Hello..I just saw your name over at Knittin Kat and thought boy I love that name so decided to come and see your blog. I understand the way you feel completely. First of all you cannot feel guilty. I am tons older than you and all of my life I have had this GUILT TRIP thing going!! We have to learn to get off of it. Like ERma Bombeck said..."Guilt the Gift that keeps on giving" and she is really, really right!! We women do this to ourselves. I agree with ness that in work we have schedules. At home we don't. We learn at home eventually to make things work...you now DO have time for your devotions and study. Get involved in a women's bible study. THat is what I do and I love it. Also get yourself involved in some sort of something with your neighbors or your church. Before long you will be so busy that you will have to start saying, NO a lot!! You will love being at home!! Come visit me sometime. Sandy
I hope you adjust to your new 'at homeness'. I love it!
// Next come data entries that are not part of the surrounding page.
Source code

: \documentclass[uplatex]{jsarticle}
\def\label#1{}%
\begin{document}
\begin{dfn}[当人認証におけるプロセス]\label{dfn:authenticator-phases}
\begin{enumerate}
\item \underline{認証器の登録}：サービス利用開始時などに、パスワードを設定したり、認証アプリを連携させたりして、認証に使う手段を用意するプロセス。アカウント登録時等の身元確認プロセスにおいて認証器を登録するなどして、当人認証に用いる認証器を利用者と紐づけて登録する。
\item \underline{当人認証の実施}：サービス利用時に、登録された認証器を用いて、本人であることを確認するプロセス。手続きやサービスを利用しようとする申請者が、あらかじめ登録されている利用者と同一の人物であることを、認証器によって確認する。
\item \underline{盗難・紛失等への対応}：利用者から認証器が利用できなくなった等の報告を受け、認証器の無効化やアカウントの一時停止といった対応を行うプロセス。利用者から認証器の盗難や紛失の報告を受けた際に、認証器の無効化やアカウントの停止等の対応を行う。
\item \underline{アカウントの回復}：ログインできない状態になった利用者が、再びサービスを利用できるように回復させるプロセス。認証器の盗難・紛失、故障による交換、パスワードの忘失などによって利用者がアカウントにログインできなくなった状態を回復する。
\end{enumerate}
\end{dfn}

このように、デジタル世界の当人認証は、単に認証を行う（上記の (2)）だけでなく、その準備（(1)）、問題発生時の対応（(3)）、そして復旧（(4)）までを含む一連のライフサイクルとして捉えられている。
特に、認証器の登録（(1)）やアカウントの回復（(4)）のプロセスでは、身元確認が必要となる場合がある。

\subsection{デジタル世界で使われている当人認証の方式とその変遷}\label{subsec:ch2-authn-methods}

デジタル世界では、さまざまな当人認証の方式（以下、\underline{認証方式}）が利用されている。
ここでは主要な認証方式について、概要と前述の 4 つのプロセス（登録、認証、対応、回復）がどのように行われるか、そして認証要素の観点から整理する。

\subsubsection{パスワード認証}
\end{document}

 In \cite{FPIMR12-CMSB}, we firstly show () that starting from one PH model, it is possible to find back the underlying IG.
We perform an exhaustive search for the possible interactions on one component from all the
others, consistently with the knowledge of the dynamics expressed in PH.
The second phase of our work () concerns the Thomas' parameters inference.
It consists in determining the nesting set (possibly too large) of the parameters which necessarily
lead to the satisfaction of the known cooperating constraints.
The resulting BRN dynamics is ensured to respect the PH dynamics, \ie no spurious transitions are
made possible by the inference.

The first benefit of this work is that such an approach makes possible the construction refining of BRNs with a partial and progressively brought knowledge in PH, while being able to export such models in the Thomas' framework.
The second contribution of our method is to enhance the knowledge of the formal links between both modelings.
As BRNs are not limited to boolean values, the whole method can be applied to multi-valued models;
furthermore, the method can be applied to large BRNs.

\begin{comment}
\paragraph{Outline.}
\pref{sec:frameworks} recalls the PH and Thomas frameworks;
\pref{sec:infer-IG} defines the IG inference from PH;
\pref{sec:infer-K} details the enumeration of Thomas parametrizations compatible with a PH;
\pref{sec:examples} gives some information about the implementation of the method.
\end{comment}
wow...i am so jealous of your life. seriously. i know you feel guilty and are going through this journey...but i think i would give anything to be living your life.
i feel quite connected to you, and feel as if we're on the same page sometimes. i, as well, am often a slave to guilt. ick.
i don't mean to down play how you're feeling, but saying i wish i could be living your life- i just mean i'm going through some tough stuff, too.
glad we can share...
Hey sister. It's probably okay to feel a guilty now and then. Leaving New York, I had to ignore a lot of guilty questions concerning unfinished business. There was just no way I could leave feeling like I had done everything I was supposed to, tied off all the loose strings. I decided, "Well heck, I'm just becoming unhappy for no reason" and have pretty much decided it's better to be a little mean and imperfect than be beaten down by inadequacy and insufficient energy. Still, it's probably okay to feel guilty now and then.